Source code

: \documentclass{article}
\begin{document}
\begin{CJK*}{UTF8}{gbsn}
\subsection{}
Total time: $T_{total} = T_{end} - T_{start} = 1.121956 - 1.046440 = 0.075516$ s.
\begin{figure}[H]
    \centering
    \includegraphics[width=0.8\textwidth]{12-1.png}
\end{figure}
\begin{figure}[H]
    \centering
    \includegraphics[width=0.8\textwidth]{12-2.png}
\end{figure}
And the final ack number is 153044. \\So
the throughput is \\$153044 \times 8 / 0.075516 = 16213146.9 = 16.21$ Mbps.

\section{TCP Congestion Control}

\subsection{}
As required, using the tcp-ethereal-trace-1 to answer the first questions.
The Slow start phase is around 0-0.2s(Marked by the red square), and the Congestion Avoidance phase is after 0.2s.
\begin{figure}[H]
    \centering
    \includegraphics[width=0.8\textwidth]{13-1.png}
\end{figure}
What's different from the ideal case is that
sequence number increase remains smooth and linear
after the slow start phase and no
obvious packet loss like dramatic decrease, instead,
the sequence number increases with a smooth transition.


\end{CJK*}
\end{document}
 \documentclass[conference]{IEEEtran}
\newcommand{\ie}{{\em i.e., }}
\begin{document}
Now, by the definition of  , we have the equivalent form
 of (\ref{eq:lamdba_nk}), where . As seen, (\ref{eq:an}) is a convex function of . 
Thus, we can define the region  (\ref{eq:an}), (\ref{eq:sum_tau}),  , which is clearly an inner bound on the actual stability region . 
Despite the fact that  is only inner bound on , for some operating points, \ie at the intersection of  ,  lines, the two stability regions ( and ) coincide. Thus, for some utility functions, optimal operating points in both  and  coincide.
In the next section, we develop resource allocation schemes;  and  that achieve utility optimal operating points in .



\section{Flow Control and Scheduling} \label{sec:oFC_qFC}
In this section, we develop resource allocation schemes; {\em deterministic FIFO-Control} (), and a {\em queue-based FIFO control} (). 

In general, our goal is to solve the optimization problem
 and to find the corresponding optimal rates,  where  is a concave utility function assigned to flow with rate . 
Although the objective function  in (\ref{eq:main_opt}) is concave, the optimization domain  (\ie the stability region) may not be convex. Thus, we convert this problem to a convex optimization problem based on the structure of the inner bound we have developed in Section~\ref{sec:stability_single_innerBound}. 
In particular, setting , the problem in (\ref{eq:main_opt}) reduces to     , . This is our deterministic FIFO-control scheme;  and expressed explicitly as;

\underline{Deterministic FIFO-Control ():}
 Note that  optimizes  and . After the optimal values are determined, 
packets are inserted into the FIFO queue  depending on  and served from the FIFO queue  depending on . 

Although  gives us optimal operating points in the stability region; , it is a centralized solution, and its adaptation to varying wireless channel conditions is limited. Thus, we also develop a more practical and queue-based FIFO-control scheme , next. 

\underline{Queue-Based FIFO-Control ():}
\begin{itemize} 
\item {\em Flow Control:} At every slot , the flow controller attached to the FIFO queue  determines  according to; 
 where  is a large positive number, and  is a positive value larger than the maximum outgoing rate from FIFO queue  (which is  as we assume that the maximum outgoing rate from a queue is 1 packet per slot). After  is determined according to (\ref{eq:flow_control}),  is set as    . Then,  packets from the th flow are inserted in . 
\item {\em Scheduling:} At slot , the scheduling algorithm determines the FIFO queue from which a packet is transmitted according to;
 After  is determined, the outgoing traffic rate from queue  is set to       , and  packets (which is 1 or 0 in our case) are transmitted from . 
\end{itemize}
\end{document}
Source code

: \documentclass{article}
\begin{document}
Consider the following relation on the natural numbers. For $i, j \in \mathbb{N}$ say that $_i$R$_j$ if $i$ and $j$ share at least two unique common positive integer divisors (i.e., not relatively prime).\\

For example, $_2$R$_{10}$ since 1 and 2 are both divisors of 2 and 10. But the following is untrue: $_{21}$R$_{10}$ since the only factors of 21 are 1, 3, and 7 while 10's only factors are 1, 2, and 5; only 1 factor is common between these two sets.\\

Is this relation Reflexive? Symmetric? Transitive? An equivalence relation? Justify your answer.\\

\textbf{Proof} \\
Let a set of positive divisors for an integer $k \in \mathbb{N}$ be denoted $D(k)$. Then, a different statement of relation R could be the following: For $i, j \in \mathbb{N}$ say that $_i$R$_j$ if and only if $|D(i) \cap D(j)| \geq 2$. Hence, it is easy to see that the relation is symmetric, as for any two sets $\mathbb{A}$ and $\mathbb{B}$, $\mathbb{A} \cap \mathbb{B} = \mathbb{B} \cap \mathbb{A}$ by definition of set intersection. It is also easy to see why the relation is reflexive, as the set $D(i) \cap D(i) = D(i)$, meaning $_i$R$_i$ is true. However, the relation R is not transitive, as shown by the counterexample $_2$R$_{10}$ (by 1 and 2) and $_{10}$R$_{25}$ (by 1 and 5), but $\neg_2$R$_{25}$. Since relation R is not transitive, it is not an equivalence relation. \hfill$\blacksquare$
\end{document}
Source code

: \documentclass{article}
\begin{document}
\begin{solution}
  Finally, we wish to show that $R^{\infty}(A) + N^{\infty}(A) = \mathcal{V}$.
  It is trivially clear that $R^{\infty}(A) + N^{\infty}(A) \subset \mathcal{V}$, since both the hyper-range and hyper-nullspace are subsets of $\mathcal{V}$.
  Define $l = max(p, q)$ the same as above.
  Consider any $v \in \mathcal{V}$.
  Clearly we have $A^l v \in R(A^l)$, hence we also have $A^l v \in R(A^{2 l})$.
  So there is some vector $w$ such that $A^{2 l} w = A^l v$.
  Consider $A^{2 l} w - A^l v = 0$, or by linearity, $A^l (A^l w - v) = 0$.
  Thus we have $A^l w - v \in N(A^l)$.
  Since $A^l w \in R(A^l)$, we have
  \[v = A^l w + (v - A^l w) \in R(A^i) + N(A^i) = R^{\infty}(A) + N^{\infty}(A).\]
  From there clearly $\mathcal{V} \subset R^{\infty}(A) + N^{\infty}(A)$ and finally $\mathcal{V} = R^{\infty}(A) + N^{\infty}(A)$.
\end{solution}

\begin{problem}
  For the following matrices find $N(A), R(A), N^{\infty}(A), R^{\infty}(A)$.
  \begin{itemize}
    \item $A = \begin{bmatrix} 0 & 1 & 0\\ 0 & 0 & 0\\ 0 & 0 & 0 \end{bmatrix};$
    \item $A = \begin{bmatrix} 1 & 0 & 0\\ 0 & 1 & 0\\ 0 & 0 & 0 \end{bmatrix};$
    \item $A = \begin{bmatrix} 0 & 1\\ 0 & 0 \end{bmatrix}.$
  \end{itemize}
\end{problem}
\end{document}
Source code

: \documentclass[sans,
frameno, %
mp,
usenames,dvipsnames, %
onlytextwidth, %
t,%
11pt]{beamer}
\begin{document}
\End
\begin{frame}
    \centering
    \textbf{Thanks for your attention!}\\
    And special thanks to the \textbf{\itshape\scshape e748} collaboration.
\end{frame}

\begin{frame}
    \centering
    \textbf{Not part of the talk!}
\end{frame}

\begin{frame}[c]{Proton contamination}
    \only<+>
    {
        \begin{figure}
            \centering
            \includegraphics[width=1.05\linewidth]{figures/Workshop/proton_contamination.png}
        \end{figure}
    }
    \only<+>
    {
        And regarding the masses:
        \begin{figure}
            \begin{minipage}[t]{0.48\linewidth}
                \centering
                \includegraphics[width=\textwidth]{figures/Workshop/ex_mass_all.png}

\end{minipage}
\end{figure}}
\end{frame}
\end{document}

- **Work order**
Set down the entries again exactly as they are.

- **Task response**
Source code

: \documentclass{article}
\begin{document}
\begin{CJK*}{UTF8}{gbsn}
\subsection{}
Total time: $T_{total} = T_{end} - T_{start} = 1.121956 - 1.046440 = 0.075516$ s.
\begin{figure}[H]
    \centering
    \includegraphics[width=0.8\textwidth]{12-1.png}
\end{figure}
\begin{figure}[H]
    \centering
    \includegraphics[width=0.8\textwidth]{12-2.png}
\end{figure}
And the final ack number is 153044. \\So
the throughput is \\$153044 \times 8 / 0.075516 = 16213146.9 = 16.21$ Mbps.

\section{TCP Congestion Control}

\subsection{}
As required, using the tcp-ethereal-trace-1 to answer the first questions.
The Slow start phase is around 0-0.2s(Marked by the red square), and the Congestion Avoidance phase is after 0.2s.
\begin{figure}[H]
    \centering
    \includegraphics[width=0.8\textwidth]{13-1.png}
\end{figure}
What's different from the ideal case is that
sequence number increase remains smooth and linear
after the slow start phase and no
obvious packet loss like dramatic decrease, instead,
the sequence number increases with a smooth transition.


\end{CJK*}
\end{document}
 \documentclass[conference]{IEEEtran}
\newcommand{\ie}{{\em i.e., }}
\begin{document}
Now, by the definition of  , we have the equivalent form
 of (\ref{eq:lamdba_nk}), where . As seen, (\ref{eq:an}) is a convex function of . 
Thus, we can define the region  (\ref{eq:an}), (\ref{eq:sum_tau}),  , which is clearly an inner bound on the actual stability region . 
Despite the fact that  is only inner bound on , for some operating points, \ie at the intersection of  ,  lines, the two stability regions ( and ) coincide. Thus, for some utility functions, optimal operating points in both  and  coincide.
In the next section, we develop resource allocation schemes;  and  that achieve utility optimal operating points in .



\section{Flow Control and Scheduling} \label{sec:oFC_qFC}
In this section, we develop resource allocation schemes; {\em deterministic FIFO-Control} (), and a {\em queue-based FIFO control} (). 

In general, our goal is to solve the optimization problem
 and to find the corresponding optimal rates,  where  is a concave utility function assigned to flow with rate . 
Although the objective function  in (\ref{eq:main_opt}) is concave, the optimization domain  (\ie the stability region) may not be convex. Thus, we convert this problem to a convex optimization problem based on the structure of the inner bound we have developed in Section~\ref{sec:stability_single_innerBound}. 
In particular, setting , the problem in (\ref{eq:main_opt}) reduces to     , . This is our deterministic FIFO-control scheme;  and expressed explicitly as;

\underline{Deterministic FIFO-Control ():}
 Note that  optimizes  and . After the optimal values are determined, 
packets are inserted into the FIFO queue  depending on  and served from the FIFO queue  depending on . 

Although  gives us optimal operating points in the stability region; , it is a centralized solution, and its adaptation to varying wireless channel conditions is limited. Thus, we also develop a more practical and queue-based FIFO-control scheme , next. 

\underline{Queue-Based FIFO-Control ():}
\begin{itemize} 
\item {\em Flow Control:} At every slot , the flow controller attached to the FIFO queue  determines  according to; 
 where  is a large positive number, and  is a positive value larger than the maximum outgoing rate from FIFO queue  (which is  as we assume that the maximum outgoing rate from a queue is 1 packet per slot). After  is determined according to (\ref{eq:flow_control}),  is set as    . Then,  packets from the th flow are inserted in . 
\item {\em Scheduling:} At slot , the scheduling algorithm determines the FIFO queue from which a packet is transmitted according to;
 After  is determined, the outgoing traffic rate from queue  is set to       , and  packets (which is 1 or 0 in our case) are transmitted from . 
\end{itemize}
\end{document}
Source code

: \documentclass{article}
\begin{document}
Consider the following relation on the natural numbers. For $i, j \in \mathbb{N}$ say that $_i$R$_j$ if $i$ and $j$ share at least two unique common positive integer divisors (i.e., not relatively prime).\\

For example, $_2$R$_{10}$ since 1 and 2 are both divisors of 2 and 10. But the following is untrue: $_{21}$R$_{10}$ since the only factors of 21 are 1, 3, and 7 while 10's only factors are 1, 2, and 5; only 1 factor is common between these two sets.\\

Is this relation Reflexive? Symmetric? Transitive? An equivalence relation? Justify your answer.\\

\textbf{Proof} \\
Let a set of positive divisors for an integer $k \in \mathbb{N}$ be denoted $D(k)$. Then, a different statement of relation R could be the following: For $i, j \in \mathbb{N}$ say that $_i$R$_j$ if and only if $|D(i) \cap D(j)| \geq 2$. Hence, it is easy to see that the relation is symmetric, as for any two sets $\mathbb{A}$ and $\mathbb{B}$, $\mathbb{A} \cap \mathbb{B} = \mathbb{B} \cap \mathbb{A}$ by definition of set intersection. It is also easy to see why the relation is reflexive, as the set $D(i) \cap D(i) = D(i)$, meaning $_i$R$_i$ is true. However, the relation R is not transitive, as shown by the counterexample $_2$R$_{10}$ (by 1 and 2) and $_{10}$R$_{25}$ (by 1 and 5), but $\neg_2$R$_{25}$. Since relation R is not transitive, it is not an equivalence relation. \hfill$\blacksquare$
\end{document}
Source code

: \documentclass{article}
\begin{document}
\begin{solution}
  Finally, we wish to show that $R^{\infty}(A) + N^{\infty}(A) = \mathcal{V}$.
  It is trivially clear that $R^{\infty}(A) + N^{\infty}(A) \subset \mathcal{V}$, since both the hyper-range and hyper-nullspace are subsets of $\mathcal{V}$.
  Define $l = max(p, q)$ the same as above.
  Consider any $v \in \mathcal{V}$.
  Clearly we have $A^l v \in R(A^l)$, hence we also have $A^l v \in R(A^{2 l})$.
  So there is some vector $w$ such that $A^{2 l} w = A^l v$.
  Consider $A^{2 l} w - A^l v = 0$, or by linearity, $A^l (A^l w - v) = 0$.
  Thus we have $A^l w - v \in N(A^l)$.
  Since $A^l w \in R(A^l)$, we have
  \[v = A^l w + (v - A^l w) \in R(A^i) + N(A^i) = R^{\infty}(A) + N^{\infty}(A).\]
  From there clearly $\mathcal{V} \subset R^{\infty}(A) + N^{\infty}(A)$ and finally $\mathcal{V} = R^{\infty}(A) + N^{\infty}(A)$.
\end{solution}

\begin{problem}
  For the following matrices find $N(A), R(A), N^{\infty}(A), R^{\infty}(A)$.
  \begin{itemize}
    \item $A = \begin{bmatrix} 0 & 1 & 0\\ 0 & 0 & 0\\ 0 & 0 & 0 \end{bmatrix};$
    \item $A = \begin{bmatrix} 1 & 0 & 0\\ 0 & 1 & 0\\ 0 & 0 & 0 \end{bmatrix};$
    \item $A = \begin{bmatrix} 0 & 1\\ 0 & 0 \end{bmatrix}.$
  \end{itemize}
\end{problem}
\end{document}
Source code

: \documentclass[sans,
frameno, %
mp,
usenames,dvipsnames, %
onlytextwidth, %
t,%
11pt]{beamer}
\begin{document}
\End
\begin{frame}
    \centering
    \textbf{Thanks for your attention!}\\
    And special thanks to the \textbf{\itshape\scshape e748} collaboration.
\end{frame}

\begin{frame}
    \centering
    \textbf{Not part of the talk!}
\end{frame}

\begin{frame}[c]{Proton contamination}
    \only<+>
    {
        \begin{figure}
            \centering
            \includegraphics[width=1.05\linewidth]{figures/Workshop/proton_contamination.png}
        \end{figure}
    }
    \only<+>
    {
        And regarding the masses:
        \begin{figure}
            \begin{minipage}[t]{0.48\linewidth}
                \centering
                \includegraphics[width=\textwidth]{figures/Workshop/ex_mass_all.png}

\end{minipage}
\end{figure}}
\end{frame}
\end{document}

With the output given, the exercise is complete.